The rise & fall of a white collar hooligan
2012
Niente hooligan, niente botte, The rise & fall of a white collar hooligan di Paul Tanter è l’esatto contrario di ciò che pubblicizza: si tenta la strada del noir per salvare capra e cavoli, ma poi ci si perde per le vie della televisione con tanto di insopportabile lieto fine.
Con The rise & fall of a white collar hooligan siamo nella tipica situazione di chi parte da alcune specifiche premesse, le modifica in corso d’opera seguendo le più incomprensibili peregrinazioni mentali, e conclude con un epilogo snaturato rispetto ai pasticciati preamboli che si erano progettati. Paul Tanter, che ha al suo attivo già un lungometraggio, il recente Jack Falls (2011), finisce per strapparti la stessa tenerezza di un alunno scemo, che pur impegnandosi sui libri studiando e sudando, giunto al dunque dimostra all’insegnante di non aver capito assolutamente nulla delle numerose nozioni inculcategli nel cervello.
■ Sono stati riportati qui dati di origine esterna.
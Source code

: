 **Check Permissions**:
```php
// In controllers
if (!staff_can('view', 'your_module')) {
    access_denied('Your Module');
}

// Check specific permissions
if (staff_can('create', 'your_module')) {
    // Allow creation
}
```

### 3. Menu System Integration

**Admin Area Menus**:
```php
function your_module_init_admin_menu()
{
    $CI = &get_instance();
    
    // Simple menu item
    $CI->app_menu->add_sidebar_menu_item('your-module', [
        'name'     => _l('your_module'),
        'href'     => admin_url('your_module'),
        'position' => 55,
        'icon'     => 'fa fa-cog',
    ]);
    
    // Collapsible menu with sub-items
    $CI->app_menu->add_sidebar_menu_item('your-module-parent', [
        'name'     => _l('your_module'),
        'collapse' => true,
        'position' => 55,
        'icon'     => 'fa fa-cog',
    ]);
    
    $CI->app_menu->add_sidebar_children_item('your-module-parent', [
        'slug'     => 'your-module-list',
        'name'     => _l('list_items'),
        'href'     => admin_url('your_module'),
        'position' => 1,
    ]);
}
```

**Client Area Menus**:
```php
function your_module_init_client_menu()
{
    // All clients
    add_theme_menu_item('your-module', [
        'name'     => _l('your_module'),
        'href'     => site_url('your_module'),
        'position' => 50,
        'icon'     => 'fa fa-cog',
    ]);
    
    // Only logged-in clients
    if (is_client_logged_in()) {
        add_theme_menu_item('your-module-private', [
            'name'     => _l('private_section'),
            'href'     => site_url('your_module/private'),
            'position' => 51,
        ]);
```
Così come nulla (o quasi) è dato di capire all’esterrefatto spettatore, che pur desiderando, complice l’eloquente titolo, una pellicola sugli hooligan, gli ultrà spaccatutto che funestano gli stadi dell’Inghilterra, finisce per sorseggiare una copia scimmiottata di uno scipito noir. Sì, perché il Mike Jacobs protagonista (Nick Nevern) le partite di calcio le vede solo di sfuggita, quasi come degli inserti appiccicati con la colla tra una scena e l’altra, mentre la violenza che da esse dovrebbe deflagrare è effigiata in brevissimi spezzoni in confronto dei quali il nostrano Acab sembra un kolossal di altre epoche.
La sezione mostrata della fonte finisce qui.